[[ Records for the exercise, beginning ]]

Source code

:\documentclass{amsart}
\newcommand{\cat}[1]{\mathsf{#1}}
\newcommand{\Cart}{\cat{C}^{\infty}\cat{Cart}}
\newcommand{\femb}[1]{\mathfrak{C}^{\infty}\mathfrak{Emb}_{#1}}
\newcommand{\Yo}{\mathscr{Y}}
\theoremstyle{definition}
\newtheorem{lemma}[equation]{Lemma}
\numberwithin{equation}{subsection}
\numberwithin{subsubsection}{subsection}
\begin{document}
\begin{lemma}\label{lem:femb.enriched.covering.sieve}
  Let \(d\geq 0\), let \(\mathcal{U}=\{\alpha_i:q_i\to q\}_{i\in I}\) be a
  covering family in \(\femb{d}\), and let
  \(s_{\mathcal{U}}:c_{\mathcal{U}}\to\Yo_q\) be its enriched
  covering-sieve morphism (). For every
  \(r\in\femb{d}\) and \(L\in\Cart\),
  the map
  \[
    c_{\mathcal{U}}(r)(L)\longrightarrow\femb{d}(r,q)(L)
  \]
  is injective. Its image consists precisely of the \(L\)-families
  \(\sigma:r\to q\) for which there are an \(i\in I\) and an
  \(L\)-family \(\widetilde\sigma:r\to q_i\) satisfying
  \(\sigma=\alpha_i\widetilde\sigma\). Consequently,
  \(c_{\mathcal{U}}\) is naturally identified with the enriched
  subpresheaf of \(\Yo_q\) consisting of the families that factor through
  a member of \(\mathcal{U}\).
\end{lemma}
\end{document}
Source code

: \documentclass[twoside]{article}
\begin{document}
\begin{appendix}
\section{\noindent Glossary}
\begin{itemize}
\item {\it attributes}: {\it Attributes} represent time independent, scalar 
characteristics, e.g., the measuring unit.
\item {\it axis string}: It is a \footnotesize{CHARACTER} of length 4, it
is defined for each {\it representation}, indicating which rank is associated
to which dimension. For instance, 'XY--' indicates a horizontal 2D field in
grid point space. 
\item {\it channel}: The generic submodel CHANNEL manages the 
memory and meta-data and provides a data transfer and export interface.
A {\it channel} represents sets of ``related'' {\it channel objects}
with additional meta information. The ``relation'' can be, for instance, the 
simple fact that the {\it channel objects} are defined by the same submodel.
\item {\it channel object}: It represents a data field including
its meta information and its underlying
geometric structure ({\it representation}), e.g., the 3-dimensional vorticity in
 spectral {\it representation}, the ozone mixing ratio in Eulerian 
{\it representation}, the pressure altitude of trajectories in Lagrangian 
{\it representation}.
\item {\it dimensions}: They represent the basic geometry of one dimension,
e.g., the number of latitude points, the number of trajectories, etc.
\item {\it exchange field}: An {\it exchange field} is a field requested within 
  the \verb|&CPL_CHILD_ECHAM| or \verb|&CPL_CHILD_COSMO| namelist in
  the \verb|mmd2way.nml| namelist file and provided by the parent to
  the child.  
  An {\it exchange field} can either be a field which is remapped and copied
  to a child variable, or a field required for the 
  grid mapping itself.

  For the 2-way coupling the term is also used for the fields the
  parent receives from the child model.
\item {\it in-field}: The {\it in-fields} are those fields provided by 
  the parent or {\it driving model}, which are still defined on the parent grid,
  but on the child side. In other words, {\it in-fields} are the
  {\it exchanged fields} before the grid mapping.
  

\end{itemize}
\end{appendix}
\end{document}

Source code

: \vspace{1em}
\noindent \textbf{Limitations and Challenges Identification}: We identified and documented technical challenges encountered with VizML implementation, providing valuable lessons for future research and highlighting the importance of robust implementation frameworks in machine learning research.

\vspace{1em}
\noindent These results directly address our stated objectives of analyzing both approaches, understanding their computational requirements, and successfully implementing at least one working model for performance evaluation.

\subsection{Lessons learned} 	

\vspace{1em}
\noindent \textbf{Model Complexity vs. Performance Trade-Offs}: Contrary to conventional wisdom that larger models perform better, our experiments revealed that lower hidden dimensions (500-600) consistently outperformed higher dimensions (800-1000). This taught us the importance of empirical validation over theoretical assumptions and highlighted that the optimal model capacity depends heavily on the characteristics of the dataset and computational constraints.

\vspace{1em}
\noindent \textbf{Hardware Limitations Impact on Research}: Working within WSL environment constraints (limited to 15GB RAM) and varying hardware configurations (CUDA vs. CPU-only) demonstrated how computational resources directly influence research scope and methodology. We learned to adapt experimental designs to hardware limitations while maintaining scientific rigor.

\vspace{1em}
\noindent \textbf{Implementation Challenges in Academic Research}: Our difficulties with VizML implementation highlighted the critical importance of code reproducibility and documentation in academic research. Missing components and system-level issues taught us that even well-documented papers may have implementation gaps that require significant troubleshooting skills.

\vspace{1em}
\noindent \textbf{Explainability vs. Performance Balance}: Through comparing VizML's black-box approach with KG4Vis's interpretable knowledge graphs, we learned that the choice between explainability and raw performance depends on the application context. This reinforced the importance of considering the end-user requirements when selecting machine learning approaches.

[[ Records for the exercise, end ]]

→ **Activity**: Nothing beyond the line containing "grid point space." is to be output; the lines above, from the first one onward to that line, are to be transcribed exactly.

→ **Solution to this problem**:
Source code

:\documentclass{amsart}
\newcommand{\cat}[1]{\mathsf{#1}}
\newcommand{\Cart}{\cat{C}^{\infty}\cat{Cart}}
\newcommand{\femb}[1]{\mathfrak{C}^{\infty}\mathfrak{Emb}_{#1}}
\newcommand{\Yo}{\mathscr{Y}}
\theoremstyle{definition}
\newtheorem{lemma}[equation]{Lemma}
\numberwithin{equation}{subsection}
\numberwithin{subsubsection}{subsection}
\begin{document}
\begin{lemma}\label{lem:femb.enriched.covering.sieve}
  Let \(d\geq 0\), let \(\mathcal{U}=\{\alpha_i:q_i\to q\}_{i\in I}\) be a
  covering family in \(\femb{d}\), and let
  \(s_{\mathcal{U}}:c_{\mathcal{U}}\to\Yo_q\) be its enriched
  covering-sieve morphism (). For every
  \(r\in\femb{d}\) and \(L\in\Cart\),
  the map
  \[
    c_{\mathcal{U}}(r)(L)\longrightarrow\femb{d}(r,q)(L)
  \]
  is injective. Its image consists precisely of the \(L\)-families
  \(\sigma:r\to q\) for which there are an \(i\in I\) and an
  \(L\)-family \(\widetilde\sigma:r\to q_i\) satisfying
  \(\sigma=\alpha_i\widetilde\sigma\). Consequently,
  \(c_{\mathcal{U}}\) is naturally identified with the enriched
  subpresheaf of \(\Yo_q\) consisting of the families that factor through
  a member of \(\mathcal{U}\).
\end{lemma}
\end{document}
Source code

: \documentclass[twoside]{article}
\begin{document}
\begin{appendix}
\section{\noindent Glossary}
\begin{itemize}
\item {\it attributes}: {\it Attributes} represent time independent, scalar 
characteristics, e.g., the measuring unit.
\item {\it axis string}: It is a \footnotesize{CHARACTER} of length 4, it
is defined for each {\it representation}, indicating which rank is associated
to which dimension. For instance, 'XY--' indicates a horizontal 2D field in
grid point space. 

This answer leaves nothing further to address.